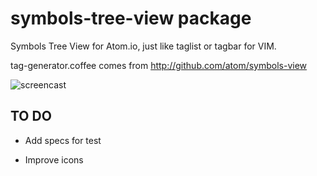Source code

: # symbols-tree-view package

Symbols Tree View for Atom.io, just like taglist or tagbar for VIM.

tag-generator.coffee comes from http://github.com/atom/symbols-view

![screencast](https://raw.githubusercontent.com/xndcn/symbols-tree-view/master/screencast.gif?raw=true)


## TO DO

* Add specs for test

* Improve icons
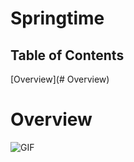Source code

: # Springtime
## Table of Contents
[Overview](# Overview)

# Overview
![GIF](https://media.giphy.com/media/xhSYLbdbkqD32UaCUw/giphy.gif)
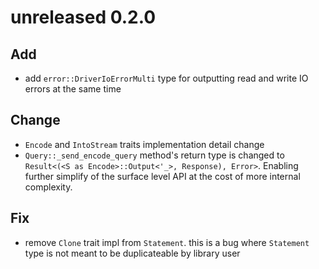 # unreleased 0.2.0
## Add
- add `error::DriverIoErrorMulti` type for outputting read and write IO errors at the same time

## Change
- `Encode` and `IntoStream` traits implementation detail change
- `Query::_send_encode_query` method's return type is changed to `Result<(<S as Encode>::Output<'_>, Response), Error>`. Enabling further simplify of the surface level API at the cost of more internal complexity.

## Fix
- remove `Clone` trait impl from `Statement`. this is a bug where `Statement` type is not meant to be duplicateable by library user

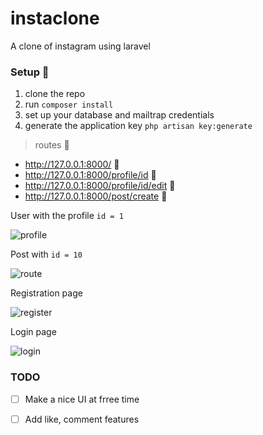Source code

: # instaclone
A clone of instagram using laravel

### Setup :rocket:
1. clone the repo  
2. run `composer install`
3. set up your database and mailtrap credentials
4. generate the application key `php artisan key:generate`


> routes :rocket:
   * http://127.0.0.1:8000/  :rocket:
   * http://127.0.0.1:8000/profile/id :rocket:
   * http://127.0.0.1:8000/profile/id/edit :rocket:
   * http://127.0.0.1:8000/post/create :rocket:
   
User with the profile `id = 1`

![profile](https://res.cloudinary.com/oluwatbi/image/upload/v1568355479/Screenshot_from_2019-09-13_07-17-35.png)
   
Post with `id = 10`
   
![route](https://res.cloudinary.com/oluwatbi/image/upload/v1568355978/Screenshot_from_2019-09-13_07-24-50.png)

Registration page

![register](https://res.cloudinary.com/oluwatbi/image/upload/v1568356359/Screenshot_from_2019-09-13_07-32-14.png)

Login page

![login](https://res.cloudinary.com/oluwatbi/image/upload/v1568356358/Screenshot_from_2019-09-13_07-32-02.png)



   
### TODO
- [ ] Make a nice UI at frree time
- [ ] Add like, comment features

## Task objective
Among the entries above, take the line with "## Table of Contents", the line with "Registration page", and all the lines between them, and restate them word for word without pictures.

## Response to this exercise
## Table of Contents
[Overview](# Overview)

# Overview
![GIF](https://media.giphy.com/media/xhSYLbdbkqD32UaCUw/giphy.gif)
 # unreleased 0.2.0
## Add
- add `error::DriverIoErrorMulti` type for outputting read and write IO errors at the same time

## Change
- `Encode` and `IntoStream` traits implementation detail change
- `Query::_send_encode_query` method's return type is changed to `Result<(<S as Encode>::Output<'_>, Response), Error>`. Enabling further simplify of the surface level API at the cost of more internal complexity.

## Fix
- remove `Clone` trait impl from `Statement`. this is a bug where `Statement` type is not meant to be duplicateable by library user

Source code

: # instaclone
A clone of instagram using laravel

### Setup :rocket:
1. clone the repo  
2. run `composer install`
3. set up your database and mailtrap credentials
4. generate the application key `php artisan key:generate`


> routes :rocket:
   * http://127.0.0.1:8000/  :rocket:
   * http://127.0.0.1:8000/profile/id :rocket:
   * http://127.0.0.1:8000/profile/id/edit :rocket:
   * http://127.0.0.1:8000/post/create :rocket:
   
User with the profile `id = 1`

![profile](https://res.cloudinary.com/oluwatbi/image/upload/v1568355479/Screenshot_from_2019-09-13_07-17-35.png)
   
Post with `id = 10`
   
![route](https://res.cloudinary.com/oluwatbi/image/upload/v1568355978/Screenshot_from_2019-09-13_07-24-50.png)

Registration page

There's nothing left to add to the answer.